Tax and Related Obligations
| Obligation | Details |
|---|---|
| Corporate Income Tax | Income generated in Türkiye is subject to corporate tax, similar to domestic companies |
| Value Added Tax (VAT) | Applicable depending on the type of business activity |
| Withholding Tax | Applied to rental payments and employee wages |
| Social Security and Payroll | Employees must be registered with the Social Security Institution and payroll obligations fulfilled |
| Tax Declarations | Monthly, quarterly, and annual filings are mandatory |
Branches and Operational Structures
Foreign companies may operate in Türkiye through a branch without establishing a separate legal entity.
However:
- branches are considered taxpayers in Türkiye
- corporate income tax applies to locally generated profits
- the branch name must include both the headquarters and branch information, clearly indicating its legal status
Tax Advantage for Service Exports (80% Profit Exemption)
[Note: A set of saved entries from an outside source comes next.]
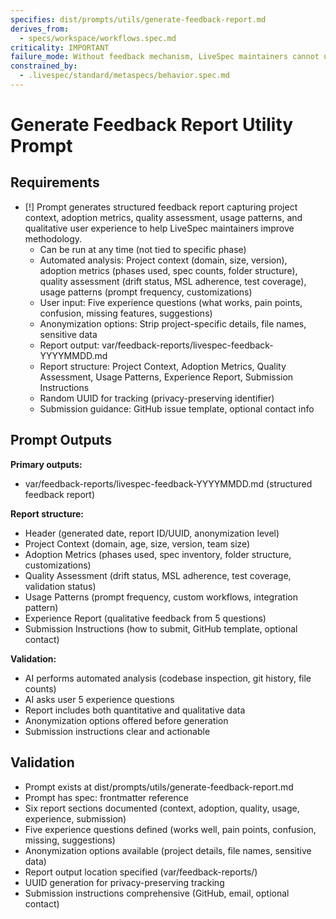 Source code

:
```yaml
---
specifies: dist/prompts/utils/generate-feedback-report.md
derives_from:
  - specs/workspace/workflows.spec.md
criticality: IMPORTANT
failure_mode: Without feedback mechanism, LiveSpec maintainers cannot understand real-world usage patterns, pain points, and successes, preventing methodology improvements
constrained_by:
  - .livespec/standard/metaspecs/behavior.spec.md
---
```


# Generate Feedback Report Utility Prompt

## Requirements
- [!] Prompt generates structured feedback report capturing project context, adoption metrics, quality assessment, usage patterns, and qualitative user experience to help LiveSpec maintainers improve methodology.
  - Can be run at any time (not tied to specific phase)
  - Automated analysis: Project context (domain, size, version), adoption metrics (phases used, spec counts, folder structure), quality assessment (drift status, MSL adherence, test coverage), usage patterns (prompt frequency, customizations)
  - User input: Five experience questions (what works, pain points, confusion, missing features, suggestions)
  - Anonymization options: Strip project-specific details, file names, sensitive data
  - Report output: var/feedback-reports/livespec-feedback-YYYYMMDD.md
  - Report structure: Project Context, Adoption Metrics, Quality Assessment, Usage Patterns, Experience Report, Submission Instructions
  - Random UUID for tracking (privacy-preserving identifier)
  - Submission guidance: GitHub issue template, optional contact info

## Prompt Outputs

**Primary outputs:**
- var/feedback-reports/livespec-feedback-YYYYMMDD.md (structured feedback report)

**Report structure:**
- Header (generated date, report ID/UUID, anonymization level)
- Project Context (domain, age, size, version, team size)
- Adoption Metrics (phases used, spec inventory, folder structure, customizations)
- Quality Assessment (drift status, MSL adherence, test coverage, validation status)
- Usage Patterns (prompt frequency, custom workflows, integration pattern)
- Experience Report (qualitative feedback from 5 questions)
- Submission Instructions (how to submit, GitHub template, optional contact)

**Validation:**
- AI performs automated analysis (codebase inspection, git history, file counts)
- AI asks user 5 experience questions
- Report includes both quantitative and qualitative data
- Anonymization options offered before generation
- Submission instructions clear and actionable

## Validation

- Prompt exists at dist/prompts/utils/generate-feedback-report.md
- Prompt has spec: frontmatter reference
- Six report sections documented (context, adoption, quality, usage, experience, submission)
- Five experience questions defined (works well, pain points, confusion, missing, suggestions)
- Anonymization options available (project details, file names, sensitive data)
- Report output location specified (var/feedback-reports/)
- UUID generation for privacy-preserving tracking
- Submission instructions comprehensive (GitHub, email, optional contact)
Companies engaged in service exports — such as:
- software development
- engineering
- design
- data processing
- certification
- product testing
may benefit from a significant tax incentive.
Key benefit:
- up to 80% of income from these activities can be deducted from the corporate tax base
Important condition:
- service revenue must be transferred in foreign currency to a bank account in Türkiye by the corporate tax filing deadline (end of April)
Failure to meet this condition results in the loss of the tax benefit.
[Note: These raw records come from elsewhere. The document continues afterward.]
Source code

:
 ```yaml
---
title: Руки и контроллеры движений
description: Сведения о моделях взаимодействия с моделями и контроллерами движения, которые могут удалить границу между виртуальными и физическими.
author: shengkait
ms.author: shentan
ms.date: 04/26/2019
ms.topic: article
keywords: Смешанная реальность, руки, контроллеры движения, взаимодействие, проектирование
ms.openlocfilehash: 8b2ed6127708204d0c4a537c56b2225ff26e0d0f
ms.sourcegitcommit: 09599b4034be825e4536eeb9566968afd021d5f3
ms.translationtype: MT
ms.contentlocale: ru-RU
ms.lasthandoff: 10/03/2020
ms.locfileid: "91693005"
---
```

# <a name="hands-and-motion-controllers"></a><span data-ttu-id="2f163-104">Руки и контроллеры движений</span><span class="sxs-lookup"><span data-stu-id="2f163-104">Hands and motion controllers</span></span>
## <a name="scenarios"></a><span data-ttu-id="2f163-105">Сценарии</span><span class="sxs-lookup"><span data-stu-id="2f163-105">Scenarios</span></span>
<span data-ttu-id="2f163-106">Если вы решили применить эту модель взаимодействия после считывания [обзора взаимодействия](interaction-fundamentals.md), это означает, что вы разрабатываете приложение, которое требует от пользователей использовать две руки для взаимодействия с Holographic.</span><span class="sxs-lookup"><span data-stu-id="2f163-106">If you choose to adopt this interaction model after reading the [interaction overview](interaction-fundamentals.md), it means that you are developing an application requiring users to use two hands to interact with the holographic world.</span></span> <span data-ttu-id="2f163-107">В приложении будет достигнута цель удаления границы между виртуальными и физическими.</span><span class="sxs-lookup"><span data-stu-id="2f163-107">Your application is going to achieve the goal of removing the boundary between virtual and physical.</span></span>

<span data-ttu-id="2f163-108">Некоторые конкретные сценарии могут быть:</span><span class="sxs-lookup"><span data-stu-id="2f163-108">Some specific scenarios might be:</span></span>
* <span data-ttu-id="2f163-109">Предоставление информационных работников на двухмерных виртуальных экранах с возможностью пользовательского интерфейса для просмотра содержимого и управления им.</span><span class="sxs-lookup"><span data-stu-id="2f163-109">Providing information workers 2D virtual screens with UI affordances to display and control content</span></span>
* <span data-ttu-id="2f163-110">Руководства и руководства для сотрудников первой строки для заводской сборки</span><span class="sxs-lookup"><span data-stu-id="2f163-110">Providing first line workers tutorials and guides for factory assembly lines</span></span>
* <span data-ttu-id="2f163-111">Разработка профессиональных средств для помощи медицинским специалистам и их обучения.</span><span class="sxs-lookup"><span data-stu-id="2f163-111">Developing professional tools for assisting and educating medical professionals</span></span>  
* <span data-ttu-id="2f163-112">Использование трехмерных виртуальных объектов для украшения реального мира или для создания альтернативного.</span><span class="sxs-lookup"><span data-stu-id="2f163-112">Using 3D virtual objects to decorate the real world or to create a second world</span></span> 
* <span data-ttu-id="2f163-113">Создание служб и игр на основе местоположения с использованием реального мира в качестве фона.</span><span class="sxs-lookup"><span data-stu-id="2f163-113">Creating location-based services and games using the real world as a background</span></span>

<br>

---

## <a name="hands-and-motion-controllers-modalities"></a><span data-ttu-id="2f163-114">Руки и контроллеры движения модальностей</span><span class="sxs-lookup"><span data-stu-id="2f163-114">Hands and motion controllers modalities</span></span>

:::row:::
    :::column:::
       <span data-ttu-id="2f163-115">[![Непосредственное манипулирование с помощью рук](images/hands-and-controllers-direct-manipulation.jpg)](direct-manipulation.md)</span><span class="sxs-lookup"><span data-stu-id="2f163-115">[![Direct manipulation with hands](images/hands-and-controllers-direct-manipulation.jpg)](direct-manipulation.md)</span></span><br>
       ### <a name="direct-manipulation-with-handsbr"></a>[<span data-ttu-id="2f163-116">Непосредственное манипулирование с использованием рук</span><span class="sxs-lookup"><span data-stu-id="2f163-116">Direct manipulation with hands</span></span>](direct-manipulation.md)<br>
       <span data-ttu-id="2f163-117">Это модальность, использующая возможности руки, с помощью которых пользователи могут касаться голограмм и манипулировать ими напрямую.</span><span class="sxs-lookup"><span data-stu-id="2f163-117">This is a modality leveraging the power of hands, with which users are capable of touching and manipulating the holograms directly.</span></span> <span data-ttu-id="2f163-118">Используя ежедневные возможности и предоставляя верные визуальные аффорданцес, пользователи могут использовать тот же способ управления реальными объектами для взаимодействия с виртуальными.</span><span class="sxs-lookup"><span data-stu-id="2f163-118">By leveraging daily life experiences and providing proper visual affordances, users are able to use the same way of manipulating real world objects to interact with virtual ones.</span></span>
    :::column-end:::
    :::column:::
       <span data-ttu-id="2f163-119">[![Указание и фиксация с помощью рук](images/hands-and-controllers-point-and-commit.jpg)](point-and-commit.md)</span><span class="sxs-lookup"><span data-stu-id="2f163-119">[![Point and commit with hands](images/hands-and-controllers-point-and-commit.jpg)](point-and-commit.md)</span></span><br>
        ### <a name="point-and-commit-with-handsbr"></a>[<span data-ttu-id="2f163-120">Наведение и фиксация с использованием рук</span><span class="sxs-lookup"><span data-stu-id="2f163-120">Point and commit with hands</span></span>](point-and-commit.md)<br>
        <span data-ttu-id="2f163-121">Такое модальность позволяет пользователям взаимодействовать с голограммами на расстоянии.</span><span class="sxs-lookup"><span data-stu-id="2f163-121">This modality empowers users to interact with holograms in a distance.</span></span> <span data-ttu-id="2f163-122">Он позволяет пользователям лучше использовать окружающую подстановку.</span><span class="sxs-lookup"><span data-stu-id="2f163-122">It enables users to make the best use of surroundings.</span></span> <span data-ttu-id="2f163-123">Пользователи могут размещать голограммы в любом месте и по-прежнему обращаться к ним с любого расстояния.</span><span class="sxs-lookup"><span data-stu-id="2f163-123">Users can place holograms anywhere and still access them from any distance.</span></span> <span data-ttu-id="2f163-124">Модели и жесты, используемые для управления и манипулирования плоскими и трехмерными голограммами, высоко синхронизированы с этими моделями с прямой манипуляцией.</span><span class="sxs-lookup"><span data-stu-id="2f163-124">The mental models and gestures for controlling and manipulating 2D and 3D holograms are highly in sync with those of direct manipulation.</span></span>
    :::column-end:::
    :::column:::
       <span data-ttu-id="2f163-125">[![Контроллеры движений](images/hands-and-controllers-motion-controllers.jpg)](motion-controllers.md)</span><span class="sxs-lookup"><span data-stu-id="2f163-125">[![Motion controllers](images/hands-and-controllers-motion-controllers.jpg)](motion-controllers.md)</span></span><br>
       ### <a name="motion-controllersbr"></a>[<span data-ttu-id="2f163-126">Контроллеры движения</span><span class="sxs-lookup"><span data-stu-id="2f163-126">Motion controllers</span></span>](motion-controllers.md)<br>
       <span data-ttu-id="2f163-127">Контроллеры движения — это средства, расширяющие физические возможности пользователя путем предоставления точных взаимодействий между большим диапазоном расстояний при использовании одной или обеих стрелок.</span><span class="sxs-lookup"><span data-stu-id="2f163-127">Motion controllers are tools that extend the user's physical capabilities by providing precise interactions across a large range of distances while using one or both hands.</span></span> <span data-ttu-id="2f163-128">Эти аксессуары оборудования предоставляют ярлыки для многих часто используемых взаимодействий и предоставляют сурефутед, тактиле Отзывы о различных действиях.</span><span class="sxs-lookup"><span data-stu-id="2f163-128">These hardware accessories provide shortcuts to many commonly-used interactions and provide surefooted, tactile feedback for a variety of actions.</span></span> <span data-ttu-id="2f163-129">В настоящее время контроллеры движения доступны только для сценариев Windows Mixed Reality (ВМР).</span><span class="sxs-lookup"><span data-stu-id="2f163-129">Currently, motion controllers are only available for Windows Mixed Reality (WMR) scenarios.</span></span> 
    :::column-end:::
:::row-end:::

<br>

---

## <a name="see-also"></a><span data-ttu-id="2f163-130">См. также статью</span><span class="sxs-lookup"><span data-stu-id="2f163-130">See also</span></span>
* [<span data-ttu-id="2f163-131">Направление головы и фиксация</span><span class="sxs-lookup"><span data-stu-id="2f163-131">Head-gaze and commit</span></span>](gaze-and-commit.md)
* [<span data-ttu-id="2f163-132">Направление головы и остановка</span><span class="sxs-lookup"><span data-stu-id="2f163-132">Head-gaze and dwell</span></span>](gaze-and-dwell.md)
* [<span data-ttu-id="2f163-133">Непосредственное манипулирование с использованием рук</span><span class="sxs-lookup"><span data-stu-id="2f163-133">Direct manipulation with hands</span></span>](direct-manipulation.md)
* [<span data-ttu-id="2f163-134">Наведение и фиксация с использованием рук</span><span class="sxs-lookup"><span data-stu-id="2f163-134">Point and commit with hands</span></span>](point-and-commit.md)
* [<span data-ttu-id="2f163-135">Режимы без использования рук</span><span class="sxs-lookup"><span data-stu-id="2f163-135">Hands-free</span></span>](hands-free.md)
Minimum Capital Requirements and Compliance (Effective in 2026)
As of 2026, newly established foreign-owned companies are subject to updated minimum capital requirements:
- Limited Liability Company: 50,000 TL
- Joint Stock Company: 250,000 TL
Companies established before January 1, 2024, with capital below these thresholds, are required to increase their capital by December 31, 2026.
Non-compliance may lead to legal consequences, including potential dissolution procedures under Turkish corporate law.
Foreign investors acquiring shares in existing companies should verify compliance with these requirements during due diligence.
Operational Management
Foreign companies can manage operations in Türkiye through:
- a local representative
- a certified public accountant
- authorized agents via power of attorney
This allows full execution of:
- tax procedures
- trade registry operations
- banking transactions
even without physical presence in Türkiye.
Strategic Considerations for International Entrepreneurs
Foreign investors should take into account:
- accounting compliance creates additional operational costs (CPA services, notarization, translation, consultancy)
- foreign currency transfer requirements directly impact eligibility for tax incentives
- application of TFRS ensures alignment with international reporting standards
- choosing between a subsidiary, branch, or acquisition requires careful comparison of tax and accounting implications
Conclusion
Operating a foreign-owned business in Türkiye in 2026 requires strict adherence to accounting, tax, and reporting regulations aligned with national and international standards.
While the regulatory framework may appear complex, it provides a structured and transparent environment for doing business.
For international entrepreneurs, the key to success lies in:
- building a reliable accounting infrastructure
- ensuring ongoing compliance
- and strategically leveraging available tax incentives
With the right setup and professional support, Türkiye remains a highly attractive and accessible market for foreign investment.